Graças a um golpe ignominioso
contra uma mandatária eleita legitimamente pelo povo brasileiro através das
urnas, adonou-se do poder em nosso país um magote de seres caquéticos,
desalmados, retrógrados, sem escrúpulos, um intragável bando de escrotos que portam,
assumidamente ou não, os mais abjetos preconceitos raciais, étnicos, sociais e
sexuais, valha-nos Deus, acuda-nos Jeová, socorra-nos Buda, Maomé, Tupã e São Longuinho, com seus três pulinhos. Triste, tudo isso é triste. Mas a maior tristeza está no fato de
constatarmos que essa malta maligna só conseguiu concretizar suas abomináveis
pretensões antidemocráticas, graças à apatia e - muito pior ainda - até mesmo ao impensável apoio de uma grande parte do povo
brasileiro. E que povinho é esse que, em grande parte, se posta explicitamente
ao lado de tais algozes e avaliza toda sorte de desmandos, truculências contra a população de baixo poder aquisitivo, projetos de lei que conspurcam a Constituição, caçambas de atitudes indignas, incluindo-se nisso bisonhas farsas jurídicas que livram a cara de bandidos contumazes e enviam para as galés pessoas inocentes? Lembremos
que essa maneira de ser não começou com esse golpe. Vem de longe. E de longe
vem o questionamento, a vontade de encontrar uma resposta racional a tais
irracionalidades. Reproduzo aqui trechos de um texto do final dos anos
oitentas, de autoria do grande Furio Lonza, em que o escritor ítalo-brasileiro tece considerações sobre essa parcela do vulgo. Com a palavra, il signore Furio Lonza:
"Falta povo neste país. Até um tempo atrás, a opinião
corrente era de que "todo povo tem o governo que merece". Mentira!

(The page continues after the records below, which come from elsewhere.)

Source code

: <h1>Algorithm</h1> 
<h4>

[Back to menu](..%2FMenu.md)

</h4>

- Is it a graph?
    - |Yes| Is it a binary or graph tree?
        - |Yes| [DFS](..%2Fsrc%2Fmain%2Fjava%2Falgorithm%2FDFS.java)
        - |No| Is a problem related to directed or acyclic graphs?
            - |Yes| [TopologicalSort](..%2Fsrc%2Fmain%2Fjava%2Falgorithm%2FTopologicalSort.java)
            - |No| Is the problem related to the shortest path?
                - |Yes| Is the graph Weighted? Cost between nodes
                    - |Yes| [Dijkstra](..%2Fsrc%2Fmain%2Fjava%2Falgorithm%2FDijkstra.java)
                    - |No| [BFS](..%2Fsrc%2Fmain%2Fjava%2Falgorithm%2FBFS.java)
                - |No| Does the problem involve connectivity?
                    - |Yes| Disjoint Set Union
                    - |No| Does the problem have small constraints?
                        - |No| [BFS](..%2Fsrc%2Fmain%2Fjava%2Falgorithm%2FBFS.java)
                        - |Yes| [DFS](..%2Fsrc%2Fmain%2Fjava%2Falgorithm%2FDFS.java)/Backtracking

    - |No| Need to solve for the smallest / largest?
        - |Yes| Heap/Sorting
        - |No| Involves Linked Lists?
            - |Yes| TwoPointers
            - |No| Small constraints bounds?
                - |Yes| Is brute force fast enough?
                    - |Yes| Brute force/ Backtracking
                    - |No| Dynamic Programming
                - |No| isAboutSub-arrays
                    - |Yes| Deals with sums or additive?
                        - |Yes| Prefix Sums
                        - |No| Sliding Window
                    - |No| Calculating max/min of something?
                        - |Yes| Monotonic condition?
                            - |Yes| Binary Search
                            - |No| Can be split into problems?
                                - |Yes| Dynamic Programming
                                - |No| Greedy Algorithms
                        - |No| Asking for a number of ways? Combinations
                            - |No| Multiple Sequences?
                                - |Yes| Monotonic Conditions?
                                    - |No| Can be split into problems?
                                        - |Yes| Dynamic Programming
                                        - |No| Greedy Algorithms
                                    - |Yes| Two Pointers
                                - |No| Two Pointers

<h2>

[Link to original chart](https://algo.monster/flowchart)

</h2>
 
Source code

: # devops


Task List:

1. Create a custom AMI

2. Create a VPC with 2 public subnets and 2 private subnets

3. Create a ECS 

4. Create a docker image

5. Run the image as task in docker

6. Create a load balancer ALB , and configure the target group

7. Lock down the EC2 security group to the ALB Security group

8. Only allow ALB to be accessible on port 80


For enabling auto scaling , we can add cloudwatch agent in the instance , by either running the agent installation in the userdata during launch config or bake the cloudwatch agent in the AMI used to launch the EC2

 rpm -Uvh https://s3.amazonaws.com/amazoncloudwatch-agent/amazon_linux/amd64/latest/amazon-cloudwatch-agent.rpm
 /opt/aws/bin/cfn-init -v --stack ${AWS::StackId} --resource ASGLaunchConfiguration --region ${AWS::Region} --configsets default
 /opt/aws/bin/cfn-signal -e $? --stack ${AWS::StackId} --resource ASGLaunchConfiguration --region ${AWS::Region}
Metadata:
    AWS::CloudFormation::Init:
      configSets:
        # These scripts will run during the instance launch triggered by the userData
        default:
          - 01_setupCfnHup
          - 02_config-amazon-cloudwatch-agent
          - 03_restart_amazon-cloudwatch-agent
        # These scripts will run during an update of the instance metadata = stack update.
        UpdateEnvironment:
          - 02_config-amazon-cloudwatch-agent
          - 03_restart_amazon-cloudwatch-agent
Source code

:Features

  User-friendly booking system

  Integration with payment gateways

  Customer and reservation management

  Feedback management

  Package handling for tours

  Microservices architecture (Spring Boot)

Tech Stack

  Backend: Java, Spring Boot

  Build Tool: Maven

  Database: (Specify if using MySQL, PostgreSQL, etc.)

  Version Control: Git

Qualquer governo, por mais safado que seja, ainda é muito para esse povo sem
brios, sem vergonha na cara, esse povo burro e ridiculamente humilde, vaquinha
de presépio que engole tudo até o talo, até a última gota, todos os sapos,
todos os calangos, esse povo cativo, covarde, sempre com o rabo entre as
pernas, esse povo que marchou com Deus, pela família, esse povo que deu seu
ouro para o bem do Brasil, esse povo que vive coçando a virilha, que bebe
cerveja sem colarinho, lê horóscopo e coluna social, esse povo que encoxa
mulher no ônibus, que cheira cola, que puxa o saco do gerente, alcaguete de
polícia, esse povo que, em dia de greve de ônibus, pega táxi para ir para o
escritório, que pega avião para assistir Chitãozinho e Xororó em Las Vegas,
esse povo besta que deixa a Xuxa fazer a cabeça de seus filhos, esse povo cujo
ancestral índio acolheu o português de braços abertos em 1500, que rezou a
primeira missa bem comportado junto aos jesuítas, esse povo que recebeu a
Independência do Imperador da colônia, esse povo que proclamou a República e
botou um militar no lugar do rei, esse povo que paga uma fortuna por uma TV a
cabo e só assiste bosta, esse povo que come merda, respira merda, só pensa
merda, esse povo que faz na entrada, na saída, no meio e ainda deixa um pouco atrás da porta pra ser encontrado no dia seguinte, um povinho que acredita no Jornal Nacional."
Mais atual, impossível. Mas se o grande Furio Lonza tivesse escrito em recentes dias este seu texto, sabemos bem que teria um material ainda mais farto que haveria de incluir aqueles grupos de seres sem-noção fazendo ridículas coreografias pró-golpe, com direito a uma estarrecedora ala geriátrica com seus matusaléns fascistas e todos os parvos teleguiados pela Rede Globo e por toda a grande mídia, vestidos com camisas da CBF, marchando nas ruas ao lado dos mais asquerosos corruptos, repetindo seus mais demagógicos bordões, clamando pelo fim de um governo de cunho popular eleito legitimamente, reivindicando a
volta dos militares ao poder, a tortura, a repressão e toda sorte de suplícios e malefícios que causariam inveja aos mais fustigados masoquistas da História. Figuraria, enfim, toda a inconcebível participação desse
povinho parvo em apoio a um golpe que extermina direitos populares tão arduamente conquistados, que entrega as riquezas naturais da nação à sanha dos mais gananciosos capitalistas apátridas, que aniquila sonhos e esperanças, que destrói o país em que ele próprio nasceu e onde vive,
inviabilizando o presente e o futuro para si mesmo, seu filhos, famílias e
netos. Ai do Brasil. Ai de seu povo. Ai de nós, São Longuinho!